Observations per graph:

  • At a national level, daily positive case reporting manifests with 3 apparent waves of COVID infection since the onset of the pandemic. The first wave emerged in March and showed signs of a plateau and some attenuation in May. This was followed by a second wave of greater magnitude in the June-July time that showed signs of a more pronounced fall off in August. Unfortunately, we are now transitioning into a third wave of increased COVID infection cases as we approach the winter months.
  • The size of the 3 cohorts varies widely so we cannot directly compare daily positive totals. Republican has the largest number of samples test (1.7M), followed by Democratic (1.3M) and Mixed (0.5M) (Note: the number of samples is a reflection of the data base and not testing enablement within the states)
  • Republican states were less affected during the first wave but drove the majority of the positive test results in the second wave (2,500/day peak). So far in the third wave they are less than half of their wave 2 peak, but still lead our database with largest current daily positives of 1,100/day.
  • Democratic states experience a strong daily positive in wave one (800/day peak), lesser amount in wave two (625/day peak) and are quickly approaching their all-time highs in wave 3 (700/day).
  • Mixed states experience relatively similar daily positive peak rates in wave 1 and 2 (300/day peak). They are currently experiencing their all-time high in wave 3 (350/day).
  • Also notable is the difference in cumulative COVID % positive with Republican 9.8%, Democratic 7.0% and Mixed 6.0%.

Overall Trends observed during the pandemic:

  • Wave 1 impact was unexpected and local government policies likely had little to do with containment measures. In waves 2 and 3, mitigation strategies developed in wave 1 likely had greater impact as local government directed containment guidelines.
  • In wave 2 the Republican led states experienced the highest peak (when normalized for samples tested), Democratic had the lowest, with mixed in between.
  • Interestingly in wave 3, mixed states have the highest normalized daily positives, while both Republican and Democratic states have similar rates.
  • All 3 groups appear to be at-risk of significant wave 3 impact.

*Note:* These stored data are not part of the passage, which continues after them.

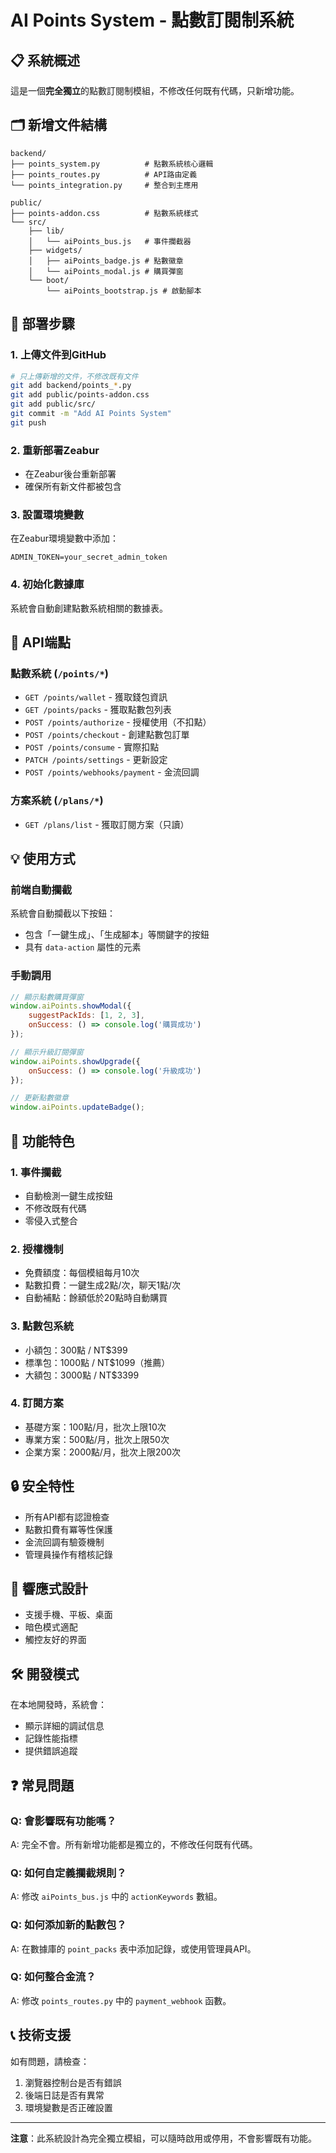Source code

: # AI Points System - 點數訂閱制系統

## 📋 系統概述

這是一個**完全獨立**的點數訂閱制模組，不修改任何既有代碼，只新增功能。

## 🗂️ 新增文件結構

```
backend/
├── points_system.py          # 點數系統核心邏輯
├── points_routes.py          # API路由定義
└── points_integration.py     # 整合到主應用

public/
├── points-addon.css          # 點數系統樣式
└── src/
    ├── lib/
    │   └── aiPoints_bus.js   # 事件攔截器
    ├── widgets/
    │   ├── aiPoints_badge.js # 點數徽章
    │   └── aiPoints_modal.js # 購買彈窗
    └── boot/
        └── aiPoints_bootstrap.js # 啟動腳本
```

## 🚀 部署步驟

### 1. 上傳文件到GitHub
```bash
# 只上傳新增的文件，不修改既有文件
git add backend/points_*.py
git add public/points-addon.css
git add public/src/
git commit -m "Add AI Points System"
git push
```

### 2. 重新部署Zeabur
- 在Zeabur後台重新部署
- 確保所有新文件都被包含

### 3. 設置環境變數
在Zeabur環境變數中添加：
```
ADMIN_TOKEN=your_secret_admin_token
```

### 4. 初始化數據庫
系統會自動創建點數系統相關的數據表。

## 🔧 API端點

### 點數系統 (`/points/*`)
- `GET /points/wallet` - 獲取錢包資訊
- `GET /points/packs` - 獲取點數包列表
- `POST /points/authorize` - 授權使用（不扣點）
- `POST /points/checkout` - 創建點數包訂單
- `POST /points/consume` - 實際扣點
- `PATCH /points/settings` - 更新設定
- `POST /points/webhooks/payment` - 金流回調

### 方案系統 (`/plans/*`)
- `GET /plans/list` - 獲取訂閱方案（只讀）

## 💡 使用方式

### 前端自動攔截
系統會自動攔截以下按鈕：
- 包含「一鍵生成」、「生成腳本」等關鍵字的按鈕
- 具有 `data-action` 屬性的元素

### 手動調用
```javascript
// 顯示點數購買彈窗
window.aiPoints.showModal({
    suggestPackIds: [1, 2, 3],
    onSuccess: () => console.log('購買成功')
});

// 顯示升級訂閱彈窗
window.aiPoints.showUpgrade({
    onSuccess: () => console.log('升級成功')
});

// 更新點數徽章
window.aiPoints.updateBadge();
```

## 🎯 功能特色

### 1. 事件攔截
- 自動檢測一鍵生成按鈕
- 不修改既有代碼
- 零侵入式整合

### 2. 授權機制
- 免費額度：每個模組每月10次
- 點數扣費：一鍵生成2點/次，聊天1點/次
- 自動補點：餘額低於20點時自動購買

### 3. 點數包系統
- 小額包：300點 / NT$399
- 標準包：1000點 / NT$1099（推薦）
- 大額包：3000點 / NT$3399

### 4. 訂閱方案
- 基礎方案：100點/月，批次上限10次
- 專業方案：500點/月，批次上限50次
- 企業方案：2000點/月，批次上限200次

## 🔒 安全特性

- 所有API都有認證檢查
- 點數扣費有冪等性保護
- 金流回調有驗簽機制
- 管理員操作有稽核記錄

## 📱 響應式設計

- 支援手機、平板、桌面
- 暗色模式適配
- 觸控友好的界面

## 🛠️ 開發模式

在本地開發時，系統會：
- 顯示詳細的調試信息
- 記錄性能指標
- 提供錯誤追蹤

## ❓ 常見問題

### Q: 會影響既有功能嗎？
A: 完全不會。所有新增功能都是獨立的，不修改任何既有代碼。

### Q: 如何自定義攔截規則？
A: 修改 `aiPoints_bus.js` 中的 `actionKeywords` 數組。

### Q: 如何添加新的點數包？
A: 在數據庫的 `point_packs` 表中添加記錄，或使用管理員API。

### Q: 如何整合金流？
A: 修改 `points_routes.py` 中的 `payment_webhook` 函數。

## 📞 技術支援

如有問題，請檢查：
1. 瀏覽器控制台是否有錯誤
2. 後端日誌是否有異常
3. 環境變數是否正確設置

---

**注意**：此系統設計為完全獨立模組，可以隨時啟用或停用，不會影響既有功能。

All 3 groups will likely have to contend with the following factors moving forward: varying back to school and work phases, cold/flu/respiratory viral season, colder weather driving more interactions indoors and general COVID restriction fatigue.

Figure 5: Inpatient Admissions from Republican States

Figure 6: Inpatient Admissions from Democratic States

Figure 7: Inpatient Admissions from Mixed States

Commentary for Figure 5, 6 and 7

  • Inpatient admissions at Republican and Democratic states look very similar. Both cohorts recovered to 90% run rate in July and have maintained that rate through October.
  • The second wave did not drive a significant reduction in admissions, suggesting that hospital systems had improved operational ability in the midst of COVID.
  • Mixed states also recovered by July and have also returned to 100% normalized rates. This is driven by Michigan which is the largest contributor to the Mixed cohort.
  • Overall admissions continue to lag by 10% compared to a year ago and may be driven by reluctance to seek care during the pandemic. This phenomenon is present in all states.